Obviously, the lower the cost, the better for the consumer. A recent Hoyes Michalos / Harris Poll study commissioned by our firm confirmed that the average amount owing on payday loans received by those who took out a payday loan in the past 12 months in Ontario was $1,849. More than half (55 per cent) took out more than one payday loan in the past 12 months, so reducing the interest rate will save these individuals money.
Here's the problem: saving a little on a payday loan is not going to solve the underlying problem of why borrowers turn to payday loans in the first place: other debt.
If we truly want to keep people from becoming trapped in a payday loan debt cycle, we need solutions that address the underlying issue that taking on more debt is just too easy.
This same Hoyes Michalos / Harris Poll study revealed that 83 per cent of payday loan users in Ontario carried other debt at the time they took out a payday loan. Almost half (48 per cent) agreed that they sought a payday loan because of the amount of other debt they carry, and 46 per cent of those who used a payday loan in the past 12 months agreed they took out a loan to keep up with their debt repayments. In addition, almost three in four payday loan users in Ontario (72 per cent) explored other lending sources at the time they took out their last payday/short term loan.

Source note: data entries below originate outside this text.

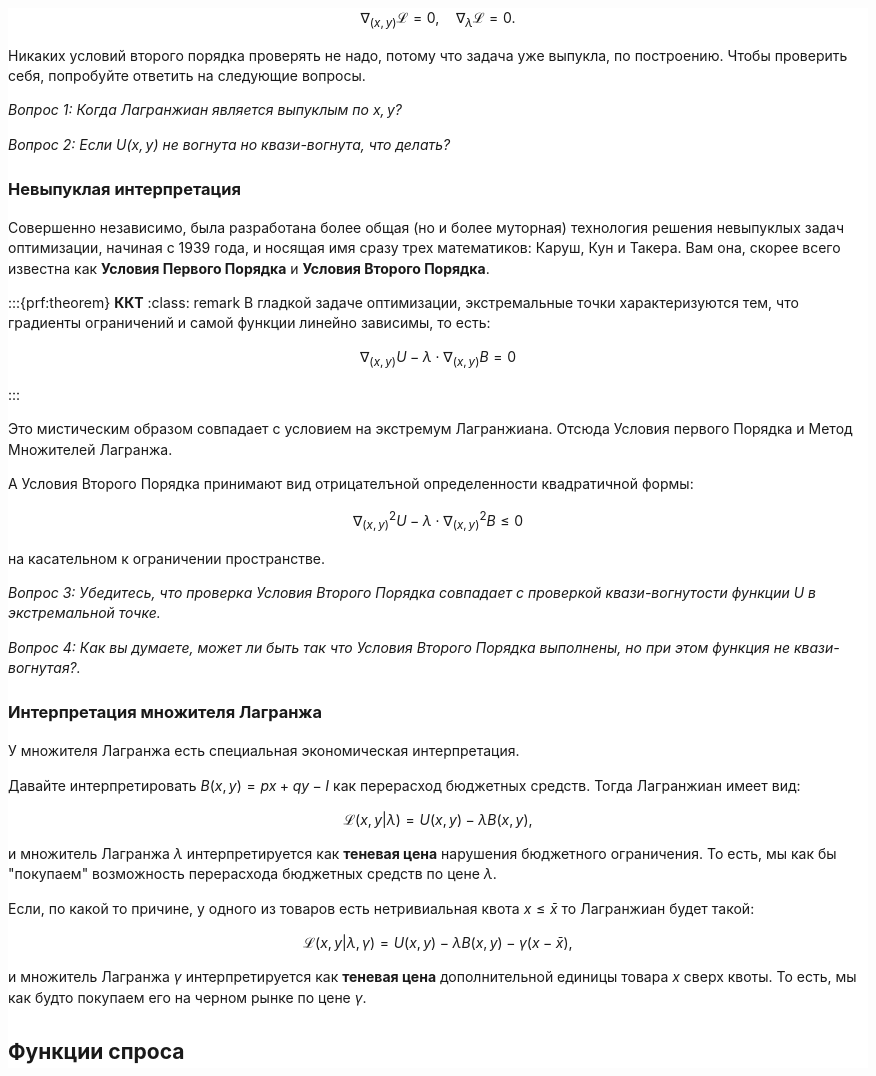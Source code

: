 $$\nabla_{(x,y)} \mathcal{L} = 0, \quad \nabla_{\lambda} \mathcal{L} = 0.$$

Никаких условий второго порядка проверять не надо, потому что задача уже выпукла, по построению. Чтобы проверить себя, попробуйте ответить на следующие вопросы.

*Вопрос 1: Когда Лагранжиан является выпуклым по $x,y$?*

*Вопрос 2: Если $U(x,y)$ не вогнута но квази-вогнута, что делать?*

### Невыпуклая интерпретация

Совершенно независимо, была разработана более общая (но и более муторная) технология решения невыпуклых задач оптимизации, начиная с 1939 года, и носящая имя сразу трех математиков: Каруш, Кун и Такера. Вам она, скорее всего известна как **Условия Первого Порядка** и **Условия Второго Порядка**.

:::{prf:theorem} **ККТ**
:class: remark
В гладкой задаче оптимизации, экстремальные точки характеризуются тем, что градиенты ограничений и самой функции линейно зависимы, то есть: 

$$\nabla_{(x,y)} U -  \lambda \cdot \nabla_{(x,y)}B = 0$$ 

:::

Это мистическим образом совпадает с условием на экстремум Лагранжиана. Отсюда Условия первого Порядка и Метод Множителей Лагранжа.

A Условия Второго Порядка принимают вид отрицателъной определенности квадратичной формы:

$$\nabla^2_{(x,y)} U - \lambda \cdot \nabla^2_{(x,y)}B \leqslant 0$$ 

на касательном к ограничении пространстве. 

*Вопрос 3: Убедитесь, что проверка Условия Второго Порядка совпадает с проверкой квази-вогнутости функции $U$ в экстремальной точке.*

*Вопрос 4: Как вы думаете, может ли быть так что Условия Второго Порядка выполнены, но при этом функция не квази-вогнутая?.*

### Интерпретация множителя Лагранжа

У множителя Лагранжа есть специальная экономическая интерпретация. 

Давайте интерпретировать $B(x,y) = px + qy - I$ как перерасход бюджетных средств. Тогда Лагранжиан имеет вид:

$$\mathcal{L} (x, y| \lambda) = U(x,y) - \lambda B(x,y),$$ 

и множитель Лагранжа $\lambda$ интерпретируется как **теневая цена** нарушения бюджетного ограничения. То есть, мы как бы "покупаем" возможность перерасхода бюджетных средств по цене $\lambda$. 

Если, по какой то причине, у одного из товаров есть нетривиальная квота $x \leqslant \bar x$ то Лагранжиан будет такой: 

$$ \mathcal{L} (x, y| \lambda, \gamma) = U(x,y) - \lambda B(x,y) - \gamma (x - \bar x),$$ 

и множитель Лагранжа $\gamma$ интерпретируется как **теневая цена** дополнительной единицы  товара $x$ сверх квоты. То есть, мы как будто покупаем его на черном рынке по цене $\gamma$.

## Функции спроса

When you are carrying excessive debt, have maxed out your credit cards and other lower cost borrowing options and need money to make your next debt payment (or buy groceries because your debt payment used up all of your paycheque), you don't really consider the implications of whether you are paying $21, $19, $17 or $15 per $100 payday loan advance.
If we truly want to keep people from becoming trapped in a payday loan debt cycle, we need solutions that address the underlying issue that taking on more debt is just too easy. With that in mind, in our submission to the government of Ontario we recommended the following changes to payday loan legislation:
- The requirement that payday loans be stated in terms of APR, not as a dollar per100 advanced. Understanding that a payday loan can cost 546 per cent per annum, compared to a credit card advance of 29 per cent may help some make better borrowing choices.
- All payday loan advances should be reported to the respective credit bureaus. Having these loans appear on a credit report serves two purposes: it requires payday lenders to consider financial capacity before issuing a loan and may stop individuals from taking out multiple loans from multiple payday loan companies. In addition, positive repayment would provide evidence of good credit history which could help borrowers improve their credit score and move them towards qualifying for better, lower cost, borrowing options.
- Teaser or introductory rates should also be banned as these are just another way payday lenders trap users into becoming repeat borrowers.
Payday loans are not the best borrowing option. Any changes to the current legislation have to help consumers make better decisions, not just tweak the cost.